The European Union Aviation Safety Agency discovered shortfalls in oversight when it carried out a visit to carriers Taron Avia and Atlantis European Airways in July this year, as part of a third-country authorisation process.
Taron Avia’s certificate was suspended as a result of the EASA findings and the carrier subsequently chose to cease operations.
The European Commission has increased its surveillance of the Civil Aviation Committee in its latest blacklist revision, although it stopped short of formally banning any Armenian airlines, a report on FlightGlobal says.
It states that EASA concluded, after its visit, that the committee had “not systematically followed the established certification process” when updating specifications for Taron Avia and Atlantis European.

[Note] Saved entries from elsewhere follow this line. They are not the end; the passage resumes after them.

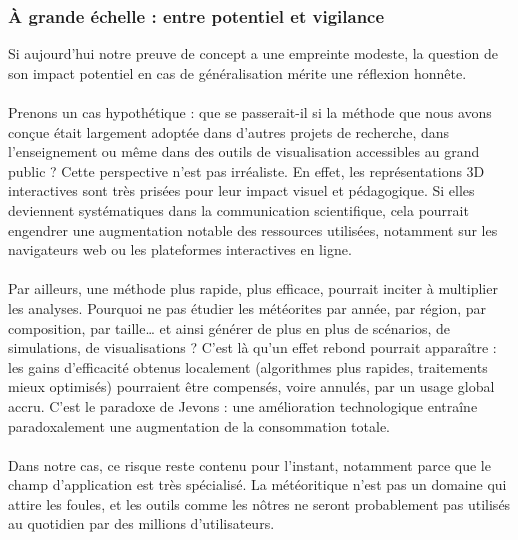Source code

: \documentclass[12pt]{article}
\begin{document}
\subsubsection*{À grande échelle : entre potentiel et vigilance}

Si aujourd’hui notre preuve de concept a une empreinte modeste, la question de son impact potentiel en cas de généralisation mérite une réflexion honnête.\\
\\
Prenons un cas hypothétique : que se passerait-il si la méthode que nous avons conçue était largement adoptée dans d’autres projets de recherche, dans l’enseignement ou même dans des outils de visualisation accessibles au grand public ? Cette perspective n’est pas irréaliste. En effet, les représentations 3D interactives sont très prisées pour leur impact visuel et pédagogique. Si elles deviennent systématiques dans la communication scientifique, cela pourrait engendrer une augmentation notable des ressources utilisées, notamment sur les navigateurs web ou les plateformes interactives en ligne.\\
\\
Par ailleurs, une méthode plus rapide, plus efficace, pourrait inciter à multiplier les analyses. Pourquoi ne pas étudier les météorites par année, par région, par composition, par taille… et ainsi générer de plus en plus de scénarios, de simulations, de visualisations ? C’est là qu’un effet rebond pourrait apparaître : les gains d’efficacité obtenus localement (algorithmes plus rapides, traitements mieux optimisés) pourraient être compensés, voire annulés, par un usage global accru. C’est le paradoxe de Jevons : une amélioration technologique entraîne paradoxalement une augmentation de la consommation totale.\\
\\
Dans notre cas, ce risque reste contenu pour l’instant, notamment parce que le champ d’application est très spécialisé. La météoritique n’est pas un domaine qui attire les foules, et les outils comme les nôtres ne seront probablement pas utilisés au quotidien par des millions d’utilisateurs.
 
\end{document}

“[The committee] could not provide assurances that it was systematically assessing the safety management systems, the continuing airworthiness systems, and the maintenance organisations of the air carriers that it had certified,” it adds.
“Furthermore [the committee] was lacking capacity to identify significant non-compliances with international safety standards by the air carriers.”
It adds that the Civil Aviation Committee was informed that it should only undertake to issue air operator’s certificates, and include aircraft on the Armenian registry, “if and when it has a full capability to oversee them”.